WORK TASK
Copy every line below that has the word "sina" in it.

==== RECORDS TO USE

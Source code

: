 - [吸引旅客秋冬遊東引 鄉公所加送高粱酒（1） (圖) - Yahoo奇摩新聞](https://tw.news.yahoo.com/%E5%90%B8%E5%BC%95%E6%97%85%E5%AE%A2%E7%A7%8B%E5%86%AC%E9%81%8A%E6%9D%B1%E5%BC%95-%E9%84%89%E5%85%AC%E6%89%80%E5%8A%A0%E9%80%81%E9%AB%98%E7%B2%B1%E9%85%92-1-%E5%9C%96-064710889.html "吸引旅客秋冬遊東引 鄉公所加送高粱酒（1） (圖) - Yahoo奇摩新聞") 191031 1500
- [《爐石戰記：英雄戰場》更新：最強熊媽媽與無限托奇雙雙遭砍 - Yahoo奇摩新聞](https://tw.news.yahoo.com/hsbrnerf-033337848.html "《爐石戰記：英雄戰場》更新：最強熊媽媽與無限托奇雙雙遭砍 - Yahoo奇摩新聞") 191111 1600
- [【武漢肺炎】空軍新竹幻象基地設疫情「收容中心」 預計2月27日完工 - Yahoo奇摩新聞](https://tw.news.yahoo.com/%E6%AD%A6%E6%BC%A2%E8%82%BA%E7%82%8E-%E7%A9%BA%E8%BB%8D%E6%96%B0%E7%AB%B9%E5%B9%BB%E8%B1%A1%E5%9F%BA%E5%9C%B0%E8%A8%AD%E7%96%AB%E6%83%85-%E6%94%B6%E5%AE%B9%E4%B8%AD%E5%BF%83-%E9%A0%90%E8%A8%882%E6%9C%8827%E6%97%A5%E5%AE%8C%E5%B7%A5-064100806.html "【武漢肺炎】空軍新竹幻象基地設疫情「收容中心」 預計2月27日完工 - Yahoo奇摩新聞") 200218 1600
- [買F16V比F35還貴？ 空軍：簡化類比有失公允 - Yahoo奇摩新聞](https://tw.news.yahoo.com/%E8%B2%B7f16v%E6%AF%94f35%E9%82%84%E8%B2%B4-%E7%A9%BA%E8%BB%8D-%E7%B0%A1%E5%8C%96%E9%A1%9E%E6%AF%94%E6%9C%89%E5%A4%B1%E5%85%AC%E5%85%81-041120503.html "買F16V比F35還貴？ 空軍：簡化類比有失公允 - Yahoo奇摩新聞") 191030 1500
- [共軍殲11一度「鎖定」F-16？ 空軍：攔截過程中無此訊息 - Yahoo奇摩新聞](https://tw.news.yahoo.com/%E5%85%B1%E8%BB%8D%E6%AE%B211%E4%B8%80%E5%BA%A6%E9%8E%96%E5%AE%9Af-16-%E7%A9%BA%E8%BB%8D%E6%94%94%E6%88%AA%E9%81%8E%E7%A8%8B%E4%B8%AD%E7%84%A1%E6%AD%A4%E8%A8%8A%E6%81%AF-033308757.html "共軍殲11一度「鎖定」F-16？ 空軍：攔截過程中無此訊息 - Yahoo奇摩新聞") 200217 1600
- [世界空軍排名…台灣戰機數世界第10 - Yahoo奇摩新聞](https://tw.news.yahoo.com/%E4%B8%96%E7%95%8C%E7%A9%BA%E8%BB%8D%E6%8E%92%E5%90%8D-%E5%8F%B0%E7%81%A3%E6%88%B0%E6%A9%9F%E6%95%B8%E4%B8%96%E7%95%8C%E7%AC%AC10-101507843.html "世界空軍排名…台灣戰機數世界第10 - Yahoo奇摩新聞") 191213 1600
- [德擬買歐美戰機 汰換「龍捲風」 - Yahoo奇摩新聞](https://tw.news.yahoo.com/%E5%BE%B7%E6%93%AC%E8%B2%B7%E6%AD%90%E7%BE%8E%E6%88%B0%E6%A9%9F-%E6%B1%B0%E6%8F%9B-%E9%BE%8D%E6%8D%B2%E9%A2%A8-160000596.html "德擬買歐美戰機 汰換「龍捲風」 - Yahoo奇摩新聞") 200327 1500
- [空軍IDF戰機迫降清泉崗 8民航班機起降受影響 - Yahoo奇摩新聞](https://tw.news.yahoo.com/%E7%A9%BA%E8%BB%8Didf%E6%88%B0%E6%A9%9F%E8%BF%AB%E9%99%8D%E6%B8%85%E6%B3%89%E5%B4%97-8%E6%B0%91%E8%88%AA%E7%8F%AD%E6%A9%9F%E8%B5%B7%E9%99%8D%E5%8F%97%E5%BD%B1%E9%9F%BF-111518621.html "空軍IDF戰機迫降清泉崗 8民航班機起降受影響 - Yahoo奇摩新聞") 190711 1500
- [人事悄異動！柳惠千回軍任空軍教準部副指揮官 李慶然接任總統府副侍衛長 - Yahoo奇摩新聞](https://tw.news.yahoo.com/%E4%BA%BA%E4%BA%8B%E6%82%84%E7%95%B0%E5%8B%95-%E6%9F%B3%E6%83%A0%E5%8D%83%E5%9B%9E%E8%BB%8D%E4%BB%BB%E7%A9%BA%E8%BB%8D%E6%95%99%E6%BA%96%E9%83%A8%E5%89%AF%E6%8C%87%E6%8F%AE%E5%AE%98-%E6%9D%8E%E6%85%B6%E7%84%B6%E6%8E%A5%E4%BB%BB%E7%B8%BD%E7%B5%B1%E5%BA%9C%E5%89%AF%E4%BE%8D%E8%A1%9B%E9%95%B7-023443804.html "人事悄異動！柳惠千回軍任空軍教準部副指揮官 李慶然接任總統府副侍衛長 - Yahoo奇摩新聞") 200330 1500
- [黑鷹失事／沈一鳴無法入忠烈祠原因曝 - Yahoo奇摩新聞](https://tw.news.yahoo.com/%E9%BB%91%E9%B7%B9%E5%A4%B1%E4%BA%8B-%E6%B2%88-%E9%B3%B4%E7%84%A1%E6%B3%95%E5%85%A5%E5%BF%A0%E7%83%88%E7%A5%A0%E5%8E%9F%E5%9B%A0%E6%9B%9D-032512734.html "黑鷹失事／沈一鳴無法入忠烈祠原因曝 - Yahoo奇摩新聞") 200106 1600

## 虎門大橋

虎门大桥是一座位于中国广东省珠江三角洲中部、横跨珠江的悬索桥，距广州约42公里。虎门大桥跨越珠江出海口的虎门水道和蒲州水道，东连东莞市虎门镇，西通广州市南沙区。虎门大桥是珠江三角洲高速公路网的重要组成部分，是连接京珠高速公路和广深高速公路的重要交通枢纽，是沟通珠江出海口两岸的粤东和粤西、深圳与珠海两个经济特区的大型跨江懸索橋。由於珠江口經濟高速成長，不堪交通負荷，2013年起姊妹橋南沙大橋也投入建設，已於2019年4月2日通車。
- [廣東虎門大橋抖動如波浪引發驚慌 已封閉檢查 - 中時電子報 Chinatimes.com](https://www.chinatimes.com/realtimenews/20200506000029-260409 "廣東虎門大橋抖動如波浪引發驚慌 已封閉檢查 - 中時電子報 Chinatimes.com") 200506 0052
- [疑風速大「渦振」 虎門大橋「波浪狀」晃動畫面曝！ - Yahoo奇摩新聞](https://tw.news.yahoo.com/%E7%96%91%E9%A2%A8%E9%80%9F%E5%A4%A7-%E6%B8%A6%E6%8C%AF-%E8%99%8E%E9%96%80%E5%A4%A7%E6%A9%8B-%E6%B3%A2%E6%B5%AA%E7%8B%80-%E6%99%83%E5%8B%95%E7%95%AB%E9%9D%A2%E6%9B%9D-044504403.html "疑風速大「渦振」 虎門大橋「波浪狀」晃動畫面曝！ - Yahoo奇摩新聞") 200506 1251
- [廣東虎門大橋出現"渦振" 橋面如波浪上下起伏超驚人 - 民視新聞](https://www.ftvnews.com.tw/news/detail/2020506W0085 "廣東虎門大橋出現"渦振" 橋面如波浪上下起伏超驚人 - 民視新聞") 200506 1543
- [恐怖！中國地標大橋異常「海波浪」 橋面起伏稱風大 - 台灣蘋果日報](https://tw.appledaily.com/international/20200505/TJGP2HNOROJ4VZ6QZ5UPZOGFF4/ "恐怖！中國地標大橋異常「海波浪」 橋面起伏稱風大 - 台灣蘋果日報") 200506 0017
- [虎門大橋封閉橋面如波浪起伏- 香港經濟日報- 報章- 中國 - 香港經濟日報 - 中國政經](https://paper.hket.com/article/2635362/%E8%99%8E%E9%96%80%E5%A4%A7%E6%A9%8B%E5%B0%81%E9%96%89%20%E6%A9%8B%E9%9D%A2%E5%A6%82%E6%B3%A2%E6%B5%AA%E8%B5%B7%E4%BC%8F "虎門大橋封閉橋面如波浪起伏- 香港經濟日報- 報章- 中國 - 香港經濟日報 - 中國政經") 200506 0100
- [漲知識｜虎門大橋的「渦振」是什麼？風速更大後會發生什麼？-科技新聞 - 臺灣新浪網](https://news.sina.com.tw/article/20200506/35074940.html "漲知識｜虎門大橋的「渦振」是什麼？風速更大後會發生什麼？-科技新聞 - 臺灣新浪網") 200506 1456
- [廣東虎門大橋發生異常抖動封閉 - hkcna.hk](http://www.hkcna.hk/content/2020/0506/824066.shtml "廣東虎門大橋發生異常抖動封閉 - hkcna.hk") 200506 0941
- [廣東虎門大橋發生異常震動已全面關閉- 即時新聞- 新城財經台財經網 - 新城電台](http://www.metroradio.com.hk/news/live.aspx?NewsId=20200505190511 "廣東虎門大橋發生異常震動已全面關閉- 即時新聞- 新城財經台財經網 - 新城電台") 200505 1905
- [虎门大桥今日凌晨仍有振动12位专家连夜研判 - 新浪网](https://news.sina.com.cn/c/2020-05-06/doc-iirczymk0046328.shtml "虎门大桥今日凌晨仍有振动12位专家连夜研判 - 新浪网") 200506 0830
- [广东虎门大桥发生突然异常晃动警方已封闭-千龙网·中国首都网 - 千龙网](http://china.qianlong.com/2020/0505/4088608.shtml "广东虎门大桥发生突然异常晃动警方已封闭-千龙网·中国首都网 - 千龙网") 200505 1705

========

COMPLETED EXERCISE
- [漲知識｜虎門大橋的「渦振」是什麼？風速更大後會發生什麼？-科技新聞 - 臺灣新浪網](https://news.sina.com.tw/article/20200506/35074940.html "漲知識｜虎門大橋的「渦振」是什麼？風速更大後會發生什麼？-科技新聞 - 臺灣新浪網") 200506 1456
- [虎门大桥今日凌晨仍有振动12位专家连夜研判 - 新浪网](https://news.sina.com.cn/c/2020-05-06/doc-iirczymk0046328.shtml "虎门大桥今日凌晨仍有振动12位专家连夜研判 - 新浪网") 200506 0830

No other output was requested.